Today, it is easy for scholars to distinguish between, for example, email discussion lists and
print journals. Few scholars would be inclined to list the network newsgroups they read on
their curriculum vitae, yet most would list every conference presentation or journal article.
Although some grey areas exist, there is a fairly definite boundary between "communication"
activities of scholars and their "publication" activities. (One notable grey area is that many
ejournals publish materials such as short essays that might have also been suitable for
distribution to public mailing lists.)
Several areas of change to informal scholarly communication are underway. The first is that
archives of communication forums are frequently used as information stores. Archives of
mailing lists, current newsgroup contents, and even (though less frequently) logs of IRC
sessions or other interactive network forums are available for search or retrieval. This does
not necessarily force a change in the communication that takes place in the forums, but it does
change the means by which such forums might be accessed.

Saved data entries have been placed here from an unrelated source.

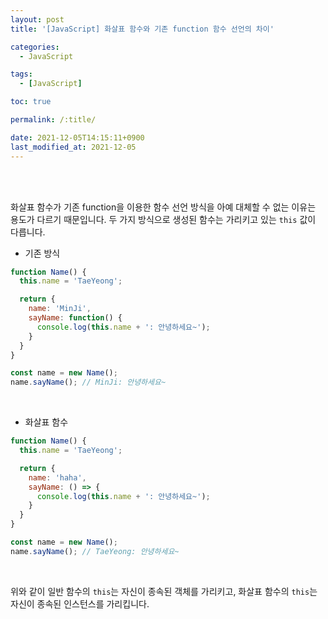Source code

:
 ```yaml
---
layout: post
title: '[JavaScript] 화살표 함수와 기존 function 함수 선언의 차이'

categories: 
  - JavaScript

tags: 
  - [JavaScript]

toc: true

permalink: /:title/

date: 2021-12-05T14:15:11+0900
last_modified_at: 2021-12-05
---
```


<br>
<br>

화살표 함수가 기존 function을 이용한 함수 선언 방식을 아예 대체할 수 없는 이유는 용도가 다르기 때문입니다. 두 가지 방식으로 생성된 함수는 가리키고 있는 `this` 값이 다릅니다.

- 기존 방식

```javascript
function Name() {
  this.name = 'TaeYeong';

  return {
    name: 'MinJi',
    sayName: function() {
      console.log(this.name + ': 안녕하세요~');
    }
  }
}

const name = new Name();
name.sayName(); // MinJi: 안녕하세요~
```

<br>

- 화살표 함수

```javascript
function Name() {
  this.name = 'TaeYeong';

  return {
    name: 'haha',
    sayName: () => {
      console.log(this.name + ': 안녕하세요~');
    }
  }
}

const name = new Name();
name.sayName(); // TaeYeong: 안녕하세요~
```

<br>

위와 같이 일반 함수의 `this`는 자신이 종속된 객체를 가리키고, 화살표 함수의 `this`는 자신이 종속된 인스턴스를 가리킵니다.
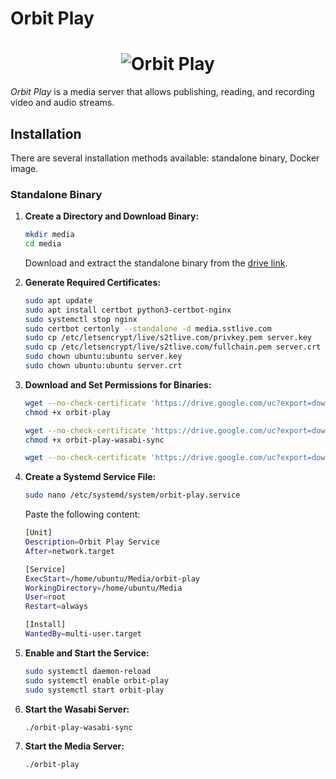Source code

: # Orbit Play

<h1 align="center">
  <img src="logo.png" alt="Orbit Play">
  <br>
</h1>

_Orbit Play_ is a media server that allows publishing, reading, and recording video and audio streams.

## Installation

There are several installation methods available: standalone binary, Docker image.

### Standalone Binary

1. **Create a Directory and Download Binary:**
    ```sh 
    mkdir media
    cd media
    ```
   Download and extract the standalone binary from the [drive link](https://drive.google.com/drive/folders/18fdmQQA1C2TGCqx9ysinnRJn-3foRuSu?usp=drive_link).

2. **Generate Required Certificates:**
    ```sh
    sudo apt update
    sudo apt install certbot python3-certbot-nginx
    sudo systemctl stop nginx
    sudo certbot certonly --standalone -d media.sstlive.com
    sudo cp /etc/letsencrypt/live/s2tlive.com/privkey.pem server.key
    sudo cp /etc/letsencrypt/live/s2tlive.com/fullchain.pem server.crt
    sudo chown ubuntu:ubuntu server.key
    sudo chown ubuntu:ubuntu server.crt
    ```

3. **Download and Set Permissions for Binaries:**
    ```sh
    wget --no-check-certificate 'https://drive.google.com/uc?export=download&id=1eQ6XrK0ovxUQw1XnYV363pfAv6JO_4uy' -O orbit-play
    chmod +x orbit-play

    wget --no-check-certificate 'https://drive.google.com/uc?export=download&id=12a1lcEil3l7vdGYwOo40-J1PP2XMb82G' -O orbit-play-wasabi-sync
    chmod +x orbit-play-wasabi-sync

    wget --no-check-certificate 'https://drive.google.com/uc?export=download&id=1RAiX9T6EJdpohr5_K6pALPt1-VP7_Edv' -O orbit-play.yml
    ```

4. **Create a Systemd Service File:**
    ```sh
    sudo nano /etc/systemd/system/orbit-play.service
    ```

   Paste the following content:

    ```sh
    [Unit]
    Description=Orbit Play Service
    After=network.target

    [Service]
    ExecStart=/home/ubuntu/Media/orbit-play
    WorkingDirectory=/home/ubuntu/Media
    User=root
    Restart=always

    [Install]
    WantedBy=multi-user.target
    ```

5. **Enable and Start the Service:**
    ```sh
    sudo systemctl daemon-reload
    sudo systemctl enable orbit-play
    sudo systemctl start orbit-play
    ```

6. **Start the Wasabi Server:**
    ```sh
    ./orbit-play-wasabi-sync
    ```

7. **Start the Media Server:**
    ```sh
    ./orbit-play
    ```
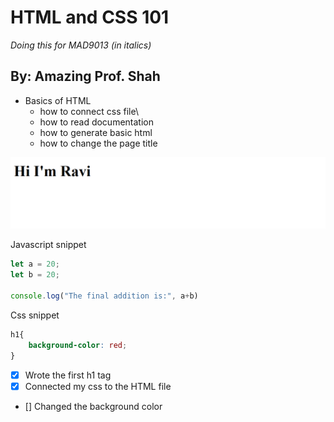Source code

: # HTML and CSS 101
*Doing this for MAD9013 (in italics)*
## By: Amazing Prof. Shah
* Basics of HTML
    * how to connect css file\
    * how to read documentation
    * how to generate basic html
    * how to change the page title

![alt preview of website](Capture.png)

Javascript snippet
``` javascript
let a = 20;
let b = 20;

console.log("The final addition is:", a+b)
```

Css snippet
``` css
h1{
    background-color: red;
}
```

- [x] Wrote the first h1 tag
- [x] Connected my css to the HTML file
- [] Changed the background color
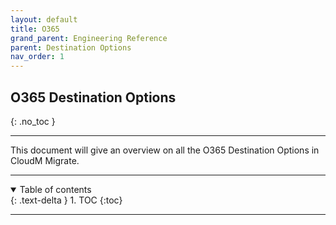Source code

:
 ```yaml
---
layout: default
title: O365
grand_parent: Engineering Reference
parent: Destination Options
nav_order: 1
---
```


## O365 Destination Options
{: .no_toc }

---

This document will give an overview on all the O365 Destination Options in CloudM Migrate. 

---
<a name="top"></a>
<details open markdown="block">
  <summary>
    Table of contents
  </summary>
  {: .text-delta }
1. TOC
{:toc}
</details>

---
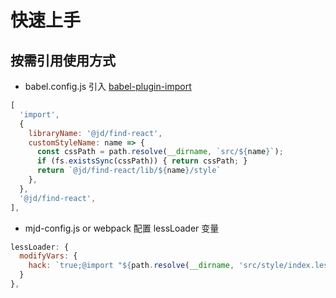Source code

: # 快速上手

## 按需引用使用方式

- babel.config.js 引入 [babel-plugin-import](https://github.com/ant-design/babel-plugin-import)

```js
[
  'import',
  {
    libraryName: '@jd/find-react',
    customStyleName: name => {
      const cssPath = path.resolve(__dirname, `src/${name}`);
      if (fs.existsSync(cssPath)) { return cssPath; }
      return `@jd/find-react/lib/${name}/style`
    },
  },
  '@jd/find-react',
],
```

- mjd-config.js or webpack 配置 lessLoader 变量

```js
lessLoader: {
  modifyVars: {
    hack: `true;@import "${path.resolve(__dirname, 'src/style/index.less')}";`
  }
},
```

A second area of change to informal communication it somewhat less obvious, and has to do
with gatekeeping and membership in the forums. Moderated newsgroups and mailing lists
have been with us for some time, but private lists for scholars are seen less frequently. What
we can anticipate is a more structured order for the ability to participate in or post to the most
important informal communication forums. This stratification will be for purely pragmatic
reasons: readers of the forums are frustrated when the level of discussion is limited by the
frequent messages of newcomers, or when commentary is more likely to come from graduate
students than from well-known scholars. Private mailing lists already exist, but the model of
these lists being for private discussion among eminent scholars which may be observed by
anyone interested is less frequently seen.
A final area of gradual change to informal scholarly communication is the means by which
participation occurs. Currently, mailing lists have the feature of arriving in one's personal
electronic mailbox. Network newsgroups, however, must be sought out by a separate news
reading program. Electronic journals might arrive by email, be posted as Web pages, or made
available in other formats. We can expect some shifting in how materials are distributed as
search and retrieval techniques are refined. For example, we might anticipate that query-by-profile systems will identify and deliver materials of interest from mailing lists without a
subscription to the lists. Another example is the use of unified front-ends for network news,
email, and Web pages that we see in 1997's Web browsers.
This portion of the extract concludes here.